→ **Required action**
Scan the records below. Copy every line in which the word "方法是叫用其建構函式" appears.

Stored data
################
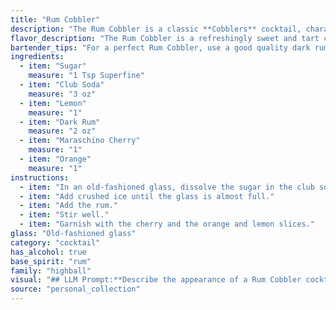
 ```yaml
---
title: "Rum Cobbler"
description: "The Rum Cobbler is a classic **Cobblers** cocktail, characterized by its refreshing, fruity nature.  Originating in the 19th century, its name likely refers to the cobbled ice used in its preparation.  The sweet, citrusy flavors of the Rum Cobbler are a perfect summer drink. "
flavor_description: "The Rum Cobbler is a refreshingly sweet and tart cocktail.  Dark rum's warm, caramel notes are balanced by the bright acidity of lemon and the subtle sweetness of sugar.  The club soda provides a bubbly, effervescent texture while the maraschino cherry and orange add a touch of playful sweetness and citrusy aroma.  It's a perfect summer drink, both easy to sip and enjoy. "
bartender_tips: "For a perfect Rum Cobbler, use a good quality dark rum, and freshly squeezed lemon juice. Muddle the sugar with the lemon to release its oils and create a fragrant base. Chill the glass beforehand and top with ice and club soda, ensuring a gentle pour to avoid over-carbonation. Garnish with a maraschino cherry and a twist of orange peel, allowing the oils to release their scent. "
ingredients:
  - item: "Sugar"
    measure: "1 Tsp Superfine"
  - item: "Club Soda"
    measure: "3 oz"
  - item: "Lemon"
    measure: "1"
  - item: "Dark Rum"
    measure: "2 oz"
  - item: "Maraschino Cherry"
    measure: "1"
  - item: "Orange"
    measure: "1"
instructions:
  - item: "In an old-fashioned glass, dissolve the sugar in the club soda."
  - item: "Add crushed ice until the glass is almost full."
  - item: "Add the rum."
  - item: "Stir well."
  - item: "Garnish with the cherry and the orange and lemon slices."
glass: "Old-fashioned glass"
category: "cocktail"
has_alcohol: true
base_spirit: "rum"
family: "highball"
visual: "## LLM Prompt:**Describe the appearance of a Rum Cobbler cocktail. Imagine you are looking at a glass filled with this drink on a sunny afternoon. ****Focus on the following elements:*** **Color:** What is the dominant color of the drink? Are there any layers or gradients?* **Clarity:** Is the drink clear, cloudy, or opaque?* **Texture:** Does the drink appear thick, thin, or frothy? * **Garnish:** How is the cherry and orange slice positioned in the glass? What effect does it have on the overall appearance? * **Ice:** Is there ice in the glass? If so, what kind?* **Glassware:** What type of glass is the drink served in? How does the glass shape affect the overall look?* **Overall impression:** What is the overall feeling you get when looking at this drink? Is it refreshing, inviting, elegant, or something else? **Use vivid and descriptive language to capture the visual appeal of the Rum Cobbler.** "
source: "personal_collection"
---
```


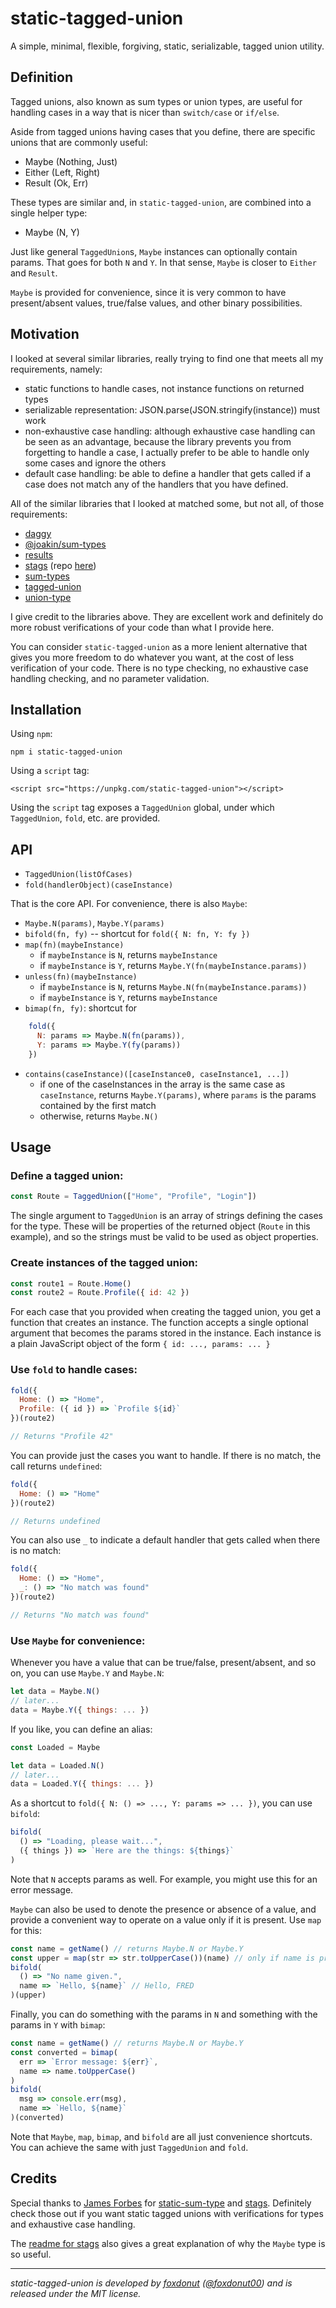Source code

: # static-tagged-union

A simple, minimal, flexible, forgiving, static, serializable, tagged union utility.

## Definition

Tagged unions, also known as sum types or union types, are useful for handling cases in a way
that is nicer than `switch/case` or `if/else`.

Aside from tagged unions having cases that you define, there are specific unions that are commonly
useful:

- Maybe (Nothing, Just)
- Either (Left, Right)
- Result (Ok, Err)

These types are similar and, in `static-tagged-union`, are combined into a single helper type:

- Maybe (N, Y)

Just like general `TaggedUnion`s, `Maybe` instances can optionally contain params.
That goes for both `N` and `Y`. In that sense, `Maybe` is closer to `Either` and `Result`.

`Maybe` is provided for convenience, since it is very common to have present/absent values,
true/false values, and other binary possibilities.

## Motivation

I looked at several similar libraries, really trying to find one that meets all my requirements,
namely:

- static functions to handle cases, not instance functions on returned types
- serializable representation: JSON.parse(JSON.stringify(instance)) must work
- non-exhaustive case handling: although exhaustive case handling can be seen as an advantage,
because the library prevents you from forgetting to handle a case, I actually prefer to be
able to handle only some cases and ignore the others
- default case handling: be able to define a handler that gets called if a case does not
match any of the handlers that you have defined.

All of the similar libraries that I looked at matched some, but not all, of those requirements:

- [daggy](https://github.com/fantasyland/daggy)
- [@joakin/sum-types](https://github.com/joakin/sum-types)
- [results](https://github.com/uniphil/results)
- [stags](https://npmjs.com/package/stags) (repo [here](https://gitlab.com/JAForbes/static-sum-type))
- [sum-types](https://github.com/geigerzaehler/sum-types)
- [tagged-union](https://github.com/quadrupleslap/union-js#readme)
- [union-type](https://github.com/paldepind/union-type)

I give credit to the libraries above. They are excellent work and definitely do more robust
verifications of your code than what I provide here.

You can consider `static-tagged-union` as a more lenient alternative that gives you more freedom to
do whatever you want, at the cost of less verification of your code. There is no type checking,
no exhaustive case handling checking, and no parameter validation.

## Installation

Using `npm`:

```
npm i static-tagged-union
```

Using a `script` tag:

```
<script src="https://unpkg.com/static-tagged-union"></script>
```

Using the `script` tag exposes a `TaggedUnion` global, under which `TaggedUnion`, `fold`, etc.
are provided.

## API

- `TaggedUnion(listOfCases)`
- `fold(handlerObject)(caseInstance)`

That is the core API. For convenience, there is also `Maybe`:

- `Maybe.N(params)`, `Maybe.Y(params)`
- `bifold(fn, fy)` -- shortcut for `fold({ N: fn, Y: fy })`
- `map(fn)(maybeInstance)`
  - if `maybeInstance` is `N`, returns `maybeInstance`
  - if `maybeInstance` is `Y`, returns `Maybe.Y(fn(maybeInstance.params))`
- `unless(fn)(maybeInstance)`
  - if `maybeInstance` is `N`, returns `Maybe.N(fn(maybeInstance.params))`
  - if `maybeInstance` is `Y`, returns `maybeInstance`
- `bimap(fn, fy)`: shortcut for
```javascript
    fold({
      N: params => Maybe.N(fn(params)),
      Y: params => Maybe.Y(fy(params))
    })
```
- `contains(caseInstance)([caseInstance0, caseInstance1, ...])`
  - if one of the caseInstances in the array is the same case as `caseInstance`, returns `Maybe.Y(params)`, where `params` is the params contained by the first match
  - otherwise, returns `Maybe.N()`

## Usage

### Define a tagged union:

```javascript
const Route = TaggedUnion(["Home", "Profile", "Login"])
```

The single argument to `TaggedUnion` is an array of strings defining the cases for the type.
These will be properties of the returned object (`Route` in this example), and so the strings
must be valid to be used as object properties.

### Create instances of the tagged union:

```javascript
const route1 = Route.Home()
const route2 = Route.Profile({ id: 42 })
```

For each case that you provided when creating the tagged union, you get a function that creates
an instance. The function accepts a single optional argument that becomes the params stored in
the instance. Each instance is a plain JavaScript object of the form `{ id: ..., params: ... }`

### Use `fold` to handle cases:

```javascript
fold({
  Home: () => "Home",
  Profile: ({ id }) => `Profile ${id}`
})(route2)

// Returns "Profile 42"
```

You can provide just the cases you want to handle. If there is no match, the call returns
`undefined`:

```javascript
fold({
  Home: () => "Home"
})(route2)

// Returns undefined
```

You can also use `_` to indicate a default handler that gets called when there is no match:

```javascript
fold({
  Home: () => "Home",
  _: () => "No match was found"
})(route2)

// Returns "No match was found"
```

### Use `Maybe` for convenience:

Whenever you have a value that can be true/false, present/absent, and so on, you can use
`Maybe.Y` and `Maybe.N`:

```javascript
let data = Maybe.N()
// later...
data = Maybe.Y({ things: ... })
```

If you like, you can define an alias:

```javascript
const Loaded = Maybe

let data = Loaded.N()
// later...
data = Loaded.Y({ things: ... })
```

As a shortcut to `fold({ N: () => ..., Y: params => ... })`, you can use `bifold`:

```javascript
bifold(
  () => "Loading, please wait...",
  ({ things }) => `Here are the things: ${things}`
)
```

Note that `N` accepts params as well. For example, you might use this for an error message.

`Maybe` can also be used to denote the presence or absence of a value, and provide a convenient
way to operate on a value only if it is present. Use `map` for this:

```javascript
const name = getName() // returns Maybe.N or Maybe.Y
const upper = map(str => str.toUpperCase())(name) // only if name is present
bifold(
  () => "No name given.",
  name => `Hello, ${name}` // Hello, FRED
)(upper)
```

Finally, you can do something with the params in `N` and something with the params in `Y`
with `bimap`:

```javascript
const name = getName() // returns Maybe.N or Maybe.Y
const converted = bimap(
  err => `Error message: ${err}`,
  name => name.toUpperCase()
)
bifold(
  msg => console.err(msg),
  name => `Hello, ${name}`
)(converted)
```

Note that `Maybe`, `map`, `bimap`, and `bifold` are all just convenience shortcuts. You can
achieve the same with just `TaggedUnion` and `fold`.

## Credits

Special thanks to [James Forbes](https://twitter.com/james_a_forbes) for
[static-sum-type](https://gitlab.com/JAForbes/static-sum-type) and
[stags](https://www.npmjs.com/package/stags). Definitely check those out if you want static
tagged unions with verifications for types and exhaustive case handling.

The [readme for stags](https://www.npmjs.com/package/stags#what-is-it) also gives a great
explanation of why the `Maybe` type is so useful.

----

_static-tagged-union is developed by [foxdonut](https://github.com/foxdonut)
([@foxdonut00](http://twitter.com/foxdonut00)) and is released under the MIT license._

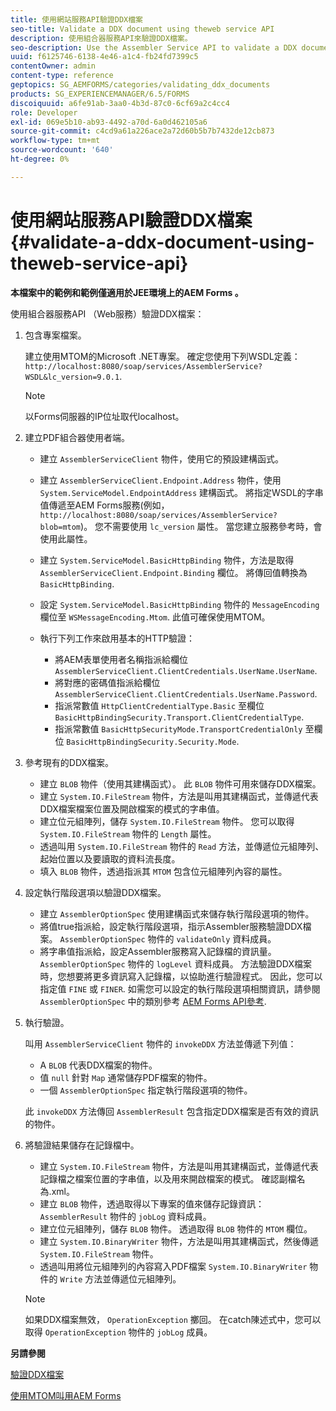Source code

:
 ```yaml
---
title: 使用網站服務API驗證DDX檔案
seo-title: Validate a DDX document using theweb service API
description: 使用組合器服務API來驗證DDX檔案。
seo-description: Use the Assembler Service API to validate a DDX document.
uuid: f6125746-6138-4e46-a1c4-fb24fd7399c5
contentOwner: admin
content-type: reference
geptopics: SG_AEMFORMS/categories/validating_ddx_documents
products: SG_EXPERIENCEMANAGER/6.5/FORMS
discoiquuid: a6fe91ab-3aa0-4b3d-87c0-6cf69a2c4cc4
role: Developer
exl-id: 069e5b10-ab93-4492-a70d-6a0d462105a6
source-git-commit: c4cd9a61a226ace2a72d60b5b7b7432de12cb873
workflow-type: tm+mt
source-wordcount: '640'
ht-degree: 0%

---
```


# 使用網站服務API驗證DDX檔案 {#validate-a-ddx-document-using-theweb-service-api}

**本檔案中的範例和範例僅適用於JEE環境上的AEM Forms 。**

使用組合器服務API （Web服務）驗證DDX檔案：

1. 包含專案檔案。

   建立使用MTOM的Microsoft .NET專案。 確定您使用下列WSDL定義： `http://localhost:8080/soap/services/AssemblerService?WSDL&lc_version=9.0.1`.

   >[!NOTE]
   >
   >以Forms伺服器的IP位址取代localhost。

1. 建立PDF組合器使用者端。

   * 建立 `AssemblerServiceClient` 物件，使用它的預設建構函式。
   * 建立 `AssemblerServiceClient.Endpoint.Address` 物件，使用 `System.ServiceModel.EndpointAddress` 建構函式。 將指定WSDL的字串值傳遞至AEM Forms服務(例如， `http://localhost:8080/soap/services/AssemblerService?blob=mtom`)。 您不需要使用 `lc_version` 屬性。 當您建立服務參考時，會使用此屬性。
   * 建立 `System.ServiceModel.BasicHttpBinding` 物件，方法是取得 `AssemblerServiceClient.Endpoint.Binding` 欄位。 將傳回值轉換為 `BasicHttpBinding`.
   * 設定 `System.ServiceModel.BasicHttpBinding` 物件的 `MessageEncoding` 欄位至 `WSMessageEncoding.Mtom`. 此值可確保使用MTOM。
   * 執行下列工作來啟用基本的HTTP驗證：

      * 將AEM表單使用者名稱指派給欄位 `AssemblerServiceClient.ClientCredentials.UserName.UserName`.
      * 將對應的密碼值指派給欄位 `AssemblerServiceClient.ClientCredentials.UserName.Password`.
      * 指派常數值 `HttpClientCredentialType.Basic` 至欄位 `BasicHttpBindingSecurity.Transport.ClientCredentialType`.
      * 指派常數值 `BasicHttpSecurityMode.TransportCredentialOnly` 至欄位 `BasicHttpBindingSecurity.Security.Mode`.

1. 參考現有的DDX檔案。

   * 建立 `BLOB` 物件（使用其建構函式）。 此 `BLOB` 物件可用來儲存DDX檔案。
   * 建立 `System.IO.FileStream` 物件，方法是叫用其建構函式，並傳遞代表DDX檔案檔案位置及開啟檔案的模式的字串值。
   * 建立位元組陣列，儲存 `System.IO.FileStream` 物件。 您可以取得 `System.IO.FileStream` 物件的 `Length` 屬性。
   * 透過叫用 `System.IO.FileStream` 物件的 `Read` 方法，並傳遞位元組陣列、起始位置以及要讀取的資料流長度。
   * 填入 `BLOB` 物件，透過指派其 `MTOM` 包含位元組陣列內容的屬性。

1. 設定執行階段選項以驗證DDX檔案。

   * 建立 `AssemblerOptionSpec` 使用建構函式來儲存執行階段選項的物件。
   * 將值true指派給，設定執行階段選項，指示Assembler服務驗證DDX檔案。 `AssemblerOptionSpec` 物件的 `validateOnly` 資料成員。
   * 將字串值指派給，設定Assembler服務寫入記錄檔的資訊量。 `AssemblerOptionSpec` 物件的 `logLevel` 資料成員。 方法驗證DDX檔案時，您想要將更多資訊寫入記錄檔，以協助進行驗證程式。 因此，您可以指定值 `FINE` 或 `FINER`. 如需您可以設定的執行階段選項相關資訊，請參閱 `AssemblerOptionSpec` 中的類別參考 [AEM Forms API參考](https://www.adobe.com/go/learn_aemforms_javadocs_63_en).

1. 執行驗證。

   叫用 `AssemblerServiceClient` 物件的 `invokeDDX` 方法並傳遞下列值：

   * A `BLOB` 代表DDX檔案的物件。
   * 值 `null` 針對 `Map` 通常儲存PDF檔案的物件。
   * 一個 `AssemblerOptionSpec` 指定執行階段選項的物件。

   此 `invokeDDX` 方法傳回 `AssemblerResult` 包含指定DDX檔案是否有效的資訊的物件。

1. 將驗證結果儲存在記錄檔中。

   * 建立 `System.IO.FileStream` 物件，方法是叫用其建構函式，並傳遞代表記錄檔之檔案位置的字串值，以及用來開啟檔案的模式。 確認副檔名為.xml。
   * 建立 `BLOB` 物件，透過取得以下專案的值來儲存記錄資訊： `AssemblerResult` 物件的 `jobLog` 資料成員。
   * 建立位元組陣列，儲存 `BLOB` 物件。 透過取得 `BLOB` 物件的 `MTOM` 欄位。
   * 建立 `System.IO.BinaryWriter` 物件，方法是叫用其建構函式，然後傳遞 `System.IO.FileStream` 物件。
   * 透過叫用將位元組陣列的內容寫入PDF檔案 `System.IO.BinaryWriter` 物件的 `Write` 方法並傳遞位元組陣列。

   >[!NOTE]
   >
   >如果DDX檔案無效， `OperationException` 擲回。 在catch陳述式中，您可以取得 `OperationException` 物件的 `jobLog` 成員。

**另請參閱**

[驗證DDX檔案](/help/forms/developing/validating-ddx-documents.md#validating-ddx-documents)

[使用MTOM叫用AEM Forms](/help/forms/developing/invoking-aem-forms-using-web.md#invoking-aem-forms-using-mtom)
################
→ **Answer space**
   * 建立 `System.IO.FileStream` 物件，方法是叫用其建構函式，並傳遞代表DDX檔案檔案位置及開啟檔案的模式的字串值。
   * 建立 `System.IO.FileStream` 物件，方法是叫用其建構函式，並傳遞代表記錄檔之檔案位置的字串值，以及用來開啟檔案的模式。 確認副檔名為.xml。
   * 建立 `System.IO.BinaryWriter` 物件，方法是叫用其建構函式，然後傳遞 `System.IO.FileStream` 物件。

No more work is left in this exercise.